Sydney resident Margaret Dawson, who lost her battle with mesothelioma eight months ago, spent more than two decades washing the asbestos-contaminated clothes of her father and husband

They both worked for James Hardie Industries, once Australia’s largest asbestos maker.
Mrs Dawson took the company to court in 2007, claiming that her exposure to the carcinogen had led to her disease.

After her death, Mrs Dawson’s claim for compensation was continued by her family – not just for herself as a victim but for loss of unpaid earnings as a carer of her grandchildren.
A New South Wales state tribunal awarded Mrs Dawson the money last week in her lawsuit against the firm.

The payout included AU$200,000 (£98,000) for her unpaid work looking after her grandchildren, paving the way for other care workers to seek compensation.
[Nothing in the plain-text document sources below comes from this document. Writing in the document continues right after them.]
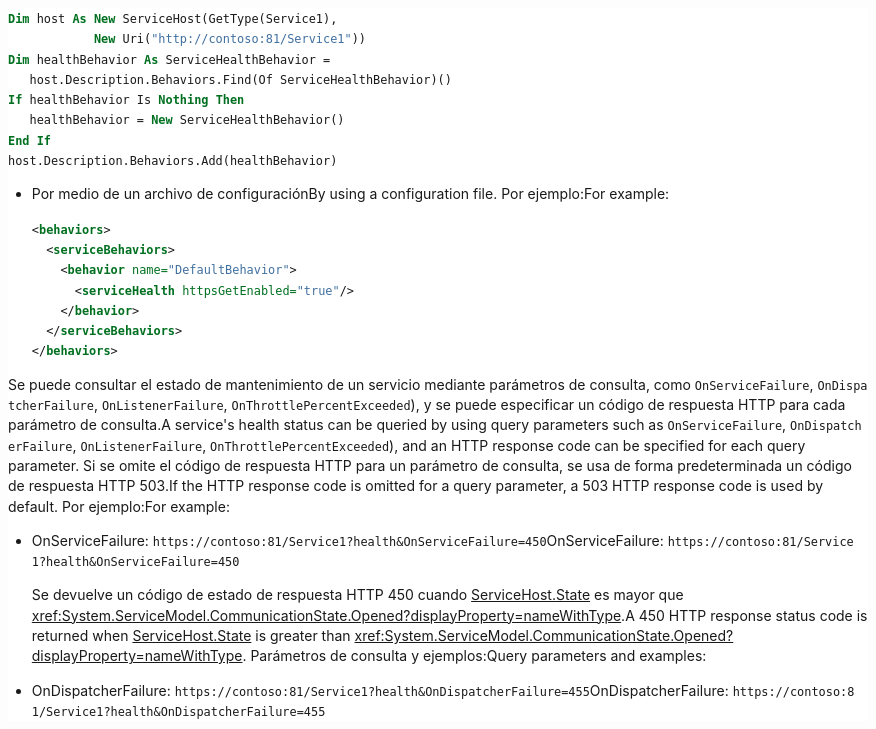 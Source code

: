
   ```vb
  Dim host As New ServiceHost(GetType(Service1),
              New Uri("http://contoso:81/Service1"))
  Dim healthBehavior As ServiceHealthBehavior =
     host.Description.Behaviors.Find(Of ServiceHealthBehavior)()
  If healthBehavior Is Nothing Then
     healthBehavior = New ServiceHealthBehavior()
  End If
  host.Description.Behaviors.Add(healthBehavior)
  ```

- <span data-ttu-id="d7fec-166">Por medio de un archivo de configuración</span><span class="sxs-lookup"><span data-stu-id="d7fec-166">By using a configuration file.</span></span> <span data-ttu-id="d7fec-167">Por ejemplo:</span><span class="sxs-lookup"><span data-stu-id="d7fec-167">For example:</span></span>

  ```xml
  <behaviors>
    <serviceBehaviors>
      <behavior name="DefaultBehavior">
        <serviceHealth httpsGetEnabled="true"/>
      </behavior>
    </serviceBehaviors>
  </behaviors>
  ```

<span data-ttu-id="d7fec-168">Se puede consultar el estado de mantenimiento de un servicio mediante parámetros de consulta, como `OnServiceFailure`, `OnDispatcherFailure`, `OnListenerFailure`, `OnThrottlePercentExceeded`), y se puede especificar un código de respuesta HTTP para cada parámetro de consulta.</span><span class="sxs-lookup"><span data-stu-id="d7fec-168">A service's health status can be queried by using query parameters such as `OnServiceFailure`, `OnDispatcherFailure`, `OnListenerFailure`, `OnThrottlePercentExceeded`), and an HTTP response code can be specified for each query parameter.</span></span> <span data-ttu-id="d7fec-169">Si se omite el código de respuesta HTTP para un parámetro de consulta, se usa de forma predeterminada un código de respuesta HTTP 503.</span><span class="sxs-lookup"><span data-stu-id="d7fec-169">If the HTTP response code is omitted for a query parameter, a 503 HTTP response code is used by default.</span></span> <span data-ttu-id="d7fec-170">Por ejemplo:</span><span class="sxs-lookup"><span data-stu-id="d7fec-170">For example:</span></span>

- <span data-ttu-id="d7fec-171">OnServiceFailure: `https://contoso:81/Service1?health&OnServiceFailure=450`</span><span class="sxs-lookup"><span data-stu-id="d7fec-171">OnServiceFailure: `https://contoso:81/Service1?health&OnServiceFailure=450`</span></span>

  <span data-ttu-id="d7fec-172">Se devuelve un código de estado de respuesta HTTP 450 cuando [ServiceHost.State](xref:System.ServiceModel.Channels.CommunicationObject.State) es mayor que <xref:System.ServiceModel.CommunicationState.Opened?displayProperty=nameWithType>.</span><span class="sxs-lookup"><span data-stu-id="d7fec-172">A 450 HTTP response status code is returned when [ServiceHost.State](xref:System.ServiceModel.Channels.CommunicationObject.State) is greater than <xref:System.ServiceModel.CommunicationState.Opened?displayProperty=nameWithType>.</span></span>
<span data-ttu-id="d7fec-173">Parámetros de consulta y ejemplos:</span><span class="sxs-lookup"><span data-stu-id="d7fec-173">Query parameters and examples:</span></span>

- <span data-ttu-id="d7fec-174">OnDispatcherFailure: `https://contoso:81/Service1?health&OnDispatcherFailure=455`</span><span class="sxs-lookup"><span data-stu-id="d7fec-174">OnDispatcherFailure: `https://contoso:81/Service1?health&OnDispatcherFailure=455`</span></span>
Asbestos Diseases Foundation spokesman Barry Robson hailed the ruling as ‘a real legacy.
‘She has now opened the way for wives and mothers to do a compensation claim,’ Mr Robson observed, adding: ‘I hope this is the opening for other carers to get compensation.’

Mrs Dawson’s daughter Corina Novek said: ‘James Hardie have fought us tooth and nail all the way through and mum never ever got to see any victory against them at all.’

Ms Novek added: ‘She died before hearing any kind of news from them, which is really upsetting from my point of view.’